The study included 60 subjects, 57 females and 3 males. They were divided into two groups: a patient group and a control group. The patient group included 29 females and 1 male patient. Their ages ranged from 25 to 53 years, with a mean age of 35.4 ± 7.8 years. Patients included in the study were clinically suspected to have carpal tunnel syndrome, and their sensory nerve conduction studies showed early starting or mild degrees of entrapment according to the classification of Bland (2000) (The mild degree of entrapment corresponds to delayed median nerve sensory peak latency and normal motor studies, while in early starting entrapment there is normal sensorimotor median nerve conduction studies and positive comparative studies). We used the median-ulnar ring finger antidromic comparative sensory studies (American Association of Electrodiagnostic Medicine et al. 2002). We excluded patients with other neuromuscular disorders, proven clinically or electrodiagnostically, e.g., cervical radiculopathy and polyneuropathy. We also excluded patients with systemic diseases which may be associated with neuropathy, e.g., diabetes mellitus, and patients in whom EMG examination is contraindicated, e.g., bleeding disorders. We also recruited 30 age- and sex-matched healthy volunteers to serve as a control group; their ages ranged from 22 to 43 years with mean age of 32.7 ± 5.9 years.
Clinical assessment
Full history taking and thorough clinical examination were undertaken with highlights on decreased overall sensation, response to pinprick and light touch over the palmar surface of the lateral three and half fingers, and thenar weakness. Tinel sign, Phalen test, and median nerve compression test were performed.
Electrodiagnosis
Electrophysiologic studies were carried out using a Nihon Kohden® MEB_9200K Neuropack machine (Tokyo, Japan), software V.08.11 (Tokyo, Japan), in the Clinical Neurophysiology unit of Kasr Alainy Hospital, Cairo University. Motor and sensory nerve conduction studies (NCS) to the median and ulnar nerves and median-ulnar ring finger antidromic sensory studies were performed according to standard techniques (Preston and Shapiro 2013). The normal cut off values were as follows: Median motor NCS: distal latency ≤ 4.4 ms, amplitude ≥ 4.0 mV, and conduction velocity ≥ 49 m/s. Ulnar motor NCS: distal latency ≤ 3.3 ms, amplitude ≥ 6.0 mV, and conduction velocity ≥ 49 m/s. Median sensory NCS,: peak latency ≤ 3.5 ms, amplitude ≥ 20 μV, conduction velocity ≥ 50 m/s. Ulnar sensory NCS: peak latency ≤ 3.1 ms, amplitude ≥ 17 μV conduction velocity ≥ 50 m/s. Median-ulnar ring finger antidromic sensory study was considered normal up to 0.4 ms peak latency difference (Preston and Shapiro 2013).
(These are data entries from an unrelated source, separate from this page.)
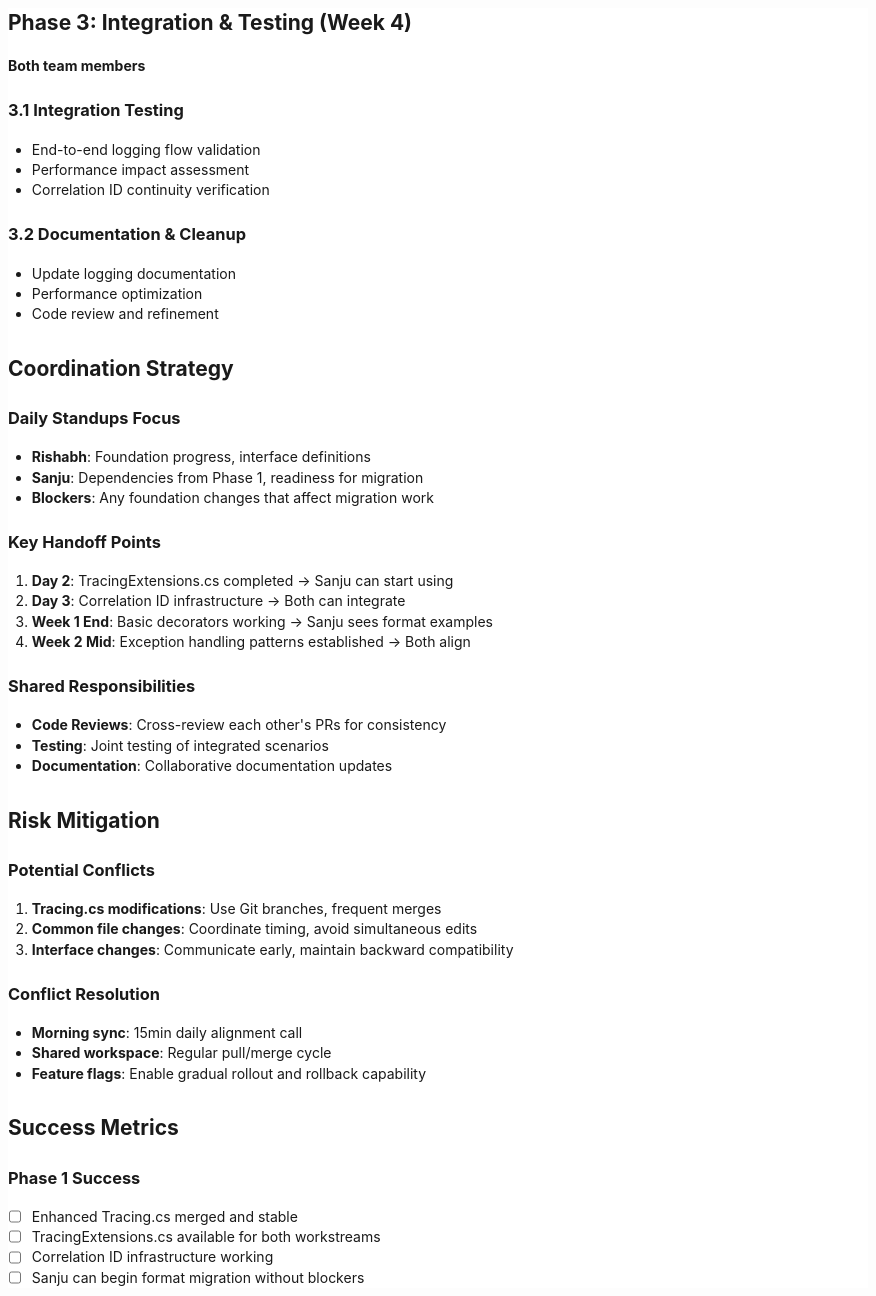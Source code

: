 ## Phase 3: Integration & Testing (Week 4)
**Both team members**

### 3.1 Integration Testing
- End-to-end logging flow validation
- Performance impact assessment
- Correlation ID continuity verification

### 3.2 Documentation & Cleanup
- Update logging documentation
- Performance optimization
- Code review and refinement

## Coordination Strategy

### Daily Standups Focus
- **Rishabh**: Foundation progress, interface definitions
- **Sanju**: Dependencies from Phase 1, readiness for migration
- **Blockers**: Any foundation changes that affect migration work

### Key Handoff Points
1. **Day 2**: TracingExtensions.cs completed → Sanju can start using
2. **Day 3**: Correlation ID infrastructure → Both can integrate  
3. **Week 1 End**: Basic decorators working → Sanju sees format examples
4. **Week 2 Mid**: Exception handling patterns established → Both align

### Shared Responsibilities
- **Code Reviews**: Cross-review each other's PRs for consistency
- **Testing**: Joint testing of integrated scenarios
- **Documentation**: Collaborative documentation updates

## Risk Mitigation

### Potential Conflicts
1. **Tracing.cs modifications**: Use Git branches, frequent merges
2. **Common file changes**: Coordinate timing, avoid simultaneous edits
3. **Interface changes**: Communicate early, maintain backward compatibility

### Conflict Resolution
- **Morning sync**: 15min daily alignment call
- **Shared workspace**: Regular pull/merge cycle  
- **Feature flags**: Enable gradual rollout and rollback capability

## Success Metrics

### Phase 1 Success
- [ ] Enhanced Tracing.cs merged and stable
- [ ] TracingExtensions.cs available for both workstreams
- [ ] Correlation ID infrastructure working
- [ ] Sanju can begin format migration without blockers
EMG examination and SFEMG were carried out using a disposable small concentric needle with a recording area of 0.031 mm2 (Technomed®, Netherland). The muscles examined for patients and controls were the abductor pollicis brevis (APB), abductor digiti minimi (ADM), and extensor digitorum communis (EDC) muscles. For conventional EMG, the pattern of insertional activity, the presence or absence of resting activity, the motor unit potentials morphology at moderate contraction, the pattern of recruitment, and the interference pattern at maximum effort were assessed. For SFEMG, the high- and low-frequency filters were 10 and 2 kHz, respectively (Ertas et al. 2000). The needle was inserted in the muscle and the subject was instructed to perform weak contraction of the examined muscle. The needle was manipulated carefully until a stable signal of at least two upward peaks was shown on the monitor. Then, the needle was kept in position until 50–100 sweeps of the fiber pair were recorded. The position of the needle was then changed and the procedure was repeated 10 times to collect 10 fiber pairs for each subject with a total of 300 fiber pairs for each group. For each fiber pair, the mean consecutive difference (MCD) was calculated as well as the mean MCD of all trials and if there was abnormal blocking. When the mean consecutive difference/mean sorted difference (MCD/MSD) value exceeded 1.25, which means the inter-potential interval was influenced by the variations in the firing rate, we used the MSD instead of the MCD to represent the neuromuscular jitter, because the MSD is a mathematical algorithm that reduces the effect of this factor (Sanders and Stålberg 1996).
Statistical methods
Patients’ data were tabulated and processed using software Microsoft Excel 2010. Quantitative variables were expressed by mean ± standard deviation (SD). Independent samples t-test was used to assess the significance of differences between two subject groups, and p value ≤ 0.05 was considered statistically significant.